Não precisamos emprestar nossos ouvidos para ouvir tudo, mas podemos ponderar sobre muitas coisas que são ditas. Enterrados em nós mesmos não nos ajuda a aliviar a falta de compreensão de alguém, nem a nossa própria.

Fazemos o possível para nos calar diante do poder das feridas que são abertas nos nossos tímpanos e irradiam para o coração e para a alma, mas as vezes uma curta orientação se torna mais sábia e inteligente, do que revidar.

Na verdade, as guerras já estão prontas e disponíveis pra nós, mas a paz que colaboramos para manter depende de um esforço além do natural.
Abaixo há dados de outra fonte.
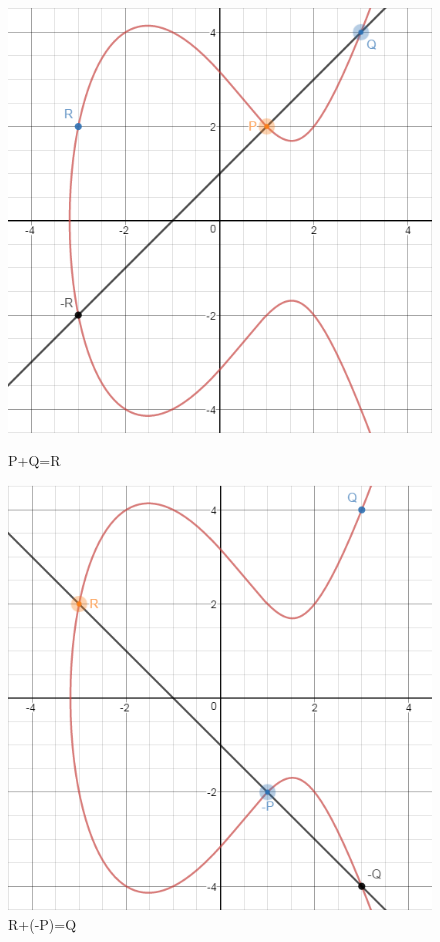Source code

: \documentclass[a4paper,12pt]{tesiinfo}
\begin{document}
\begin{figure}[H]
 \begin{minipage}[H]{0.5\textwidth}
  \includegraphics[width=\textwidth, left]{PQR+}
  \caption{P+Q=R}
  \label{PQR+}
 \end{minipage}
 \begin{minipage}[H]{0.5\textwidth}
  \includegraphics[width=\textwidth, right]{PQR-}
  \caption{R+(-P)=Q}
  \label{PQR-}
 \end{minipage}
\end{figure}
\end{document}

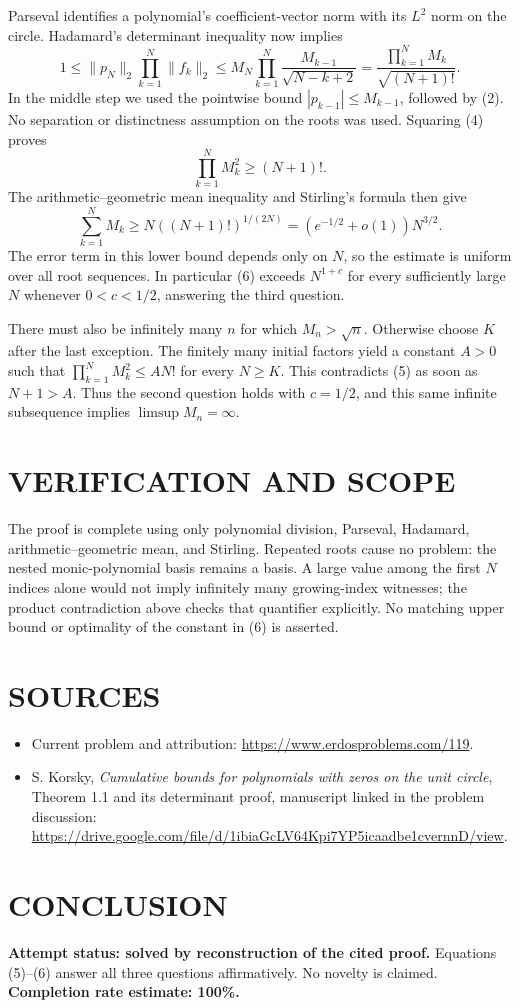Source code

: Parseval identifies a polynomial's coefficient-vector norm with its $L^2$ norm on the circle. Hadamard's determinant inequality now implies
\[
1\leq \|p_N\|_2\prod_{k=1}^N\|f_k\|_2
\leq M_N\prod_{k=1}^N\frac{M_{k-1}}{\sqrt{N-k+2}}
=\frac{\prod_{k=1}^NM_k}{\sqrt{(N+1)!}}.
\tag{4}
\]
In the middle step we used the pointwise bound $|p_{k-1}|\leq M_{k-1}$, followed by (2). No separation or distinctness assumption on the roots was used. Squaring (4) proves
\[
\prod_{k=1}^NM_k^2\geq(N+1)!.
\tag{5}
\]
The arithmetic--geometric mean inequality and Stirling's formula then give
\[
\sum_{k=1}^NM_k\geq N((N+1)!)^{1/(2N)}
=(e^{-1/2}+o(1))N^{3/2}.
\tag{6}
\]
The error term in this lower bound depends only on $N$, so the estimate is uniform over all root sequences. In particular (6) exceeds $N^{1+c}$ for every sufficiently large $N$ whenever $0<c<1/2$, answering the third question.

There must also be infinitely many $n$ for which $M_n>\sqrt n$. Otherwise choose $K$ after the last exception. The finitely many initial factors yield a constant $A>0$ such that $\prod_{k=1}^NM_k^2\leq A N!$ for every $N\geq K$. This contradicts (5) as soon as $N+1>A$. Thus the second question holds with $c=1/2$, and this same infinite subsequence implies $\limsup M_n=\infty$.

\section{VERIFICATION AND SCOPE}
The proof is complete using only polynomial division, Parseval, Hadamard, arithmetic--geometric mean, and Stirling. Repeated roots cause no problem: the nested monic-polynomial basis remains a basis. A large value among the first $N$ indices alone would not imply infinitely many growing-index witnesses; the product contradiction above checks that quantifier explicitly. No matching upper bound or optimality of the constant in (6) is asserted.

\section{SOURCES}
\begin{itemize}
\item Current problem and attribution: \url{https://www.erdosproblems.com/119}.
\item S. Korsky, \emph{Cumulative bounds for polynomials with zeros on the unit circle}, Theorem 1.1 and its determinant proof, manuscript linked in the problem discussion: \url{https://drive.google.com/file/d/1ibiaGcLV64Kpi7YP5icaadbe1cvernnD/view}.
\end{itemize}

\section{CONCLUSION}
\textbf{Attempt status: solved by reconstruction of the cited proof.} Equations (5)--(6) answer all three questions affirmatively. No novelty is claimed.
\textbf{Completion rate estimate: 100\%.}
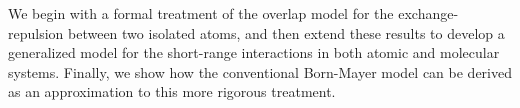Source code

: 



We begin with a formal treatment of the overlap model for the
exchange-repulsion between two isolated atoms, and then extend 
these results to develop a generalized model for the short-range 
interactions in both atomic and molecular systems. 
Finally, we show how the conventional Born-Mayer model can be derived as an
approximation to this more rigorous treatment.

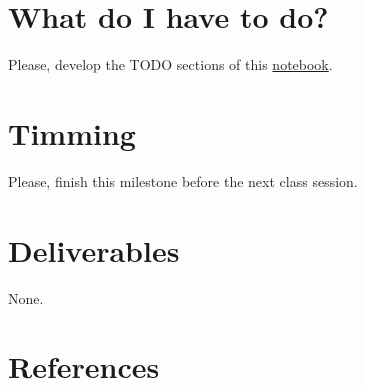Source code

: \section{What do I have to do?}

\begin{comment}
Please, using
\href{https://github.com/Sistemas-Multimedia/Sistemas-Multimedia.github.io/blob/master/milestones/08-DWT/DWT_filters_analysis.ipynb}{this
  notebook}, determine the frequency and phase responses of the
\href{http://wavelets.pybytes.com/wavelet/db20/}{Daubechies 20} and
\href{http://wavelets.pybytes.com/wavelet/bior6.8/}{Biorthogonal-6.8}
filters. Determine also their relative gains, using the energy of the
signal resulting of applying the synthesis transform to the impulse
signal. 
\end{comment}

Please, develop the TODO sections of this
\href{https://github.com/Sistemas-Multimedia/Sistemas-Multimedia.github.io/blob/master/milestones/08-DWT/DWT_compression.ipynb}{notebook}.

\section{Timming}

Please, finish this milestone before the next class session.

\section{Deliverables}

None.

\section{References}

\renewcommand{\addcontentsline}[3]{}%

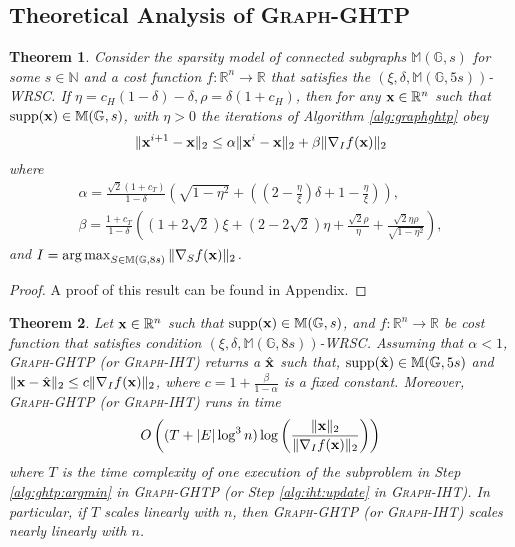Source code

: \documentclass{article}
\DeclareMathOperator*{\argmax}{arg\,max}
\newtheorem{theorem}{Theorem}
\begin{document}
\subsection{Theoretical Analysis of \textsc{Graph}-GHTP}

\begin{theorem}\label{thm:ghtp:converge}
Consider the sparsity model of connected subgraphs $\mathbb{M}(\mathbb{G},s)$ for some $s\in\mathbb{N}$ and a cost function $f:\mathbb{R}^n\to\mathbb{R}$ that satisfies the $(\xi,\delta,\mathbb{M}(\mathbb{G},5s))$-WRSC. If $\eta=c_H(1-\delta)-\delta,\rho=\delta(1+c_H)$, then for any ${\bf x}\in\mathbb{R}^n$ such that $\mathrm{supp}({\bf x})\in\mathbb{M}(\mathbb{G},s)$, with $\eta>0$ the iterations of Algorithm \ref{alg:graphghtp} obey
\begin{equation}
\|{\bf x}^{i+1}-{\bf x}\|_2\leq\alpha\|{\bf x}^i-{\bf x}\|_2+\beta\|\nabla_I f({\bf x})\|_2
\end{equation}
where 
\begin{gather*}
\alpha=\frac{\sqrt{2}(1+c_T)}{1-\delta}\left(\sqrt{1-\eta^2}+\left((2-\frac{\eta}{\xi})\delta+1-\frac{\eta}{\xi} \right) \right),\\
\beta=\frac{1+c_T}{1-\delta}\left((1+2\sqrt{2})\xi+(2-2\sqrt{2})\eta+\frac{\sqrt{2}\rho}{\eta}+\frac{\sqrt{2}\eta\rho}{\sqrt{1-\eta^2}} \right),
\end{gather*}
and $I=\argmax_{S\in\mathbb{M}(\mathbb{G}, 8s)}\|\nabla_S f({\bf x})\|_2$.
\end{theorem}
\begin{proof}
A proof of this result can be found in Appendix.
\end{proof}

\begin{theorem}\label{thm:ghtp:iht:time}
Let ${\bf x}\in\mathbb{R}^n$ such that $\mathrm{supp}({\bf x})\in\mathbb{M}(\mathbb{G},s)$, and $f:\mathbb{R}^n\to\mathbb{R}$ be cost function that satisfies condition $(\xi,\delta,\mathbb{M}(\mathbb{G},8s))$-WRSC. Assuming that $\alpha<1$, \textsc{Graph}-GHTP (or \textsc{Graph}-IHT) returns a $\hat{\bf x}$ such that, $\mathrm{supp}(\hat{\bf x})\in\mathbb{M}(\mathbb{G},5s)$ and $\|{\bf x}-\hat{\bf x}\|_2\leq c\|\nabla_I f({\bf x})\|_2$, where $c=1+\frac{\beta}{1-\alpha}$ is a fixed constant. Moreover, \textsc{Graph}-GHTP (or \textsc{Graph}-IHT) runs in time
\begin{equation}
O\left((T+|E|\log^3 n)\log\left(\frac{\|{\bf x}\|_2}{\|\nabla_I f({\bf x})\|_2} \right) \right)
\end{equation}
where $T$ is the time complexity of one execution of the subproblem in Step \ref{alg:ghtp:argmin} in \textsc{Graph}-GHTP (or Step \ref{alg:iht:update} in \textsc{Graph}-IHT). In particular, if $T$ scales linearly with $n$, then \textsc{Graph}-GHTP (or \textsc{Graph}-IHT) scales nearly linearly with $n$.
\end{theorem}
\end{document}
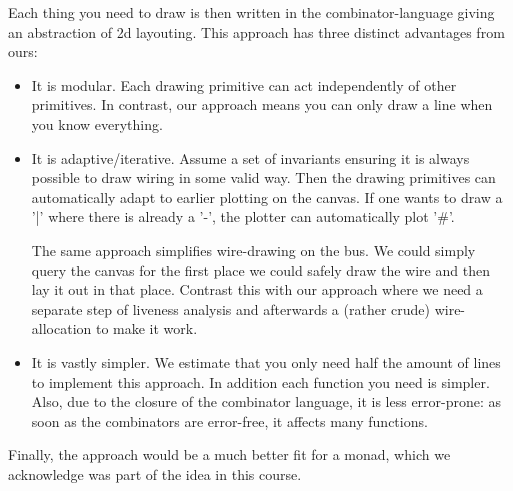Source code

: Each thing you need to draw is then written in the combinator-language
giving an abstraction of 2d layouting. This approach has three distinct
advantages from ours:
\begin{itemize}
\item It is modular. Each drawing primitive can act independently of
  other primitives. In contrast, our approach means you can only draw
  a line when you know everything.
\item It is adaptive/iterative. Assume a set of invariants
  ensuring it is always possible to draw wiring in some valid
  way. Then the drawing primitives can automatically adapt to earlier
  plotting on the canvas. If one wants to draw a '|' where there is
  already a '-', the plotter can automatically plot '\#'.

  The same approach simplifies wire-drawing on the bus. We could
  simply query the canvas for the first place we could safely draw the
  wire and then lay it out in that place. Contrast this with our
  approach where we need a separate step of liveness analysis and
  afterwards a (rather crude) wire-allocation to make it work.
\item It is vastly simpler. We estimate that you only need half the
  amount of lines to implement this approach. In addition each
  function you need is simpler. Also, due to the closure of the
  combinator language, it is less error-prone: as soon as the
  combinators are error-free, it affects many functions.
\end{itemize}
Finally, the approach would be a much better fit for a monad, which we
acknowledge was part of the idea in this course.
Ainda bem que temos o poder de mudar isso em nós mesmos, com bastante esforço.

Se formos esperar que alguém perceba e mude para nos sentirmos bem, vamos ficar tão cansados que perdemos as forças. Mas se tivermos a paciência de esperar que todos vejam as mudanças em nós, somos realmente livres.

Quando isso acontece, elas parecem que deixam de ser ditas para dar lugar aos fundamentos mais agradáveis das conversas mais difíceis. O exercício nos torna mais aptos para lidar com a dureza de algo que já foi um desconforto.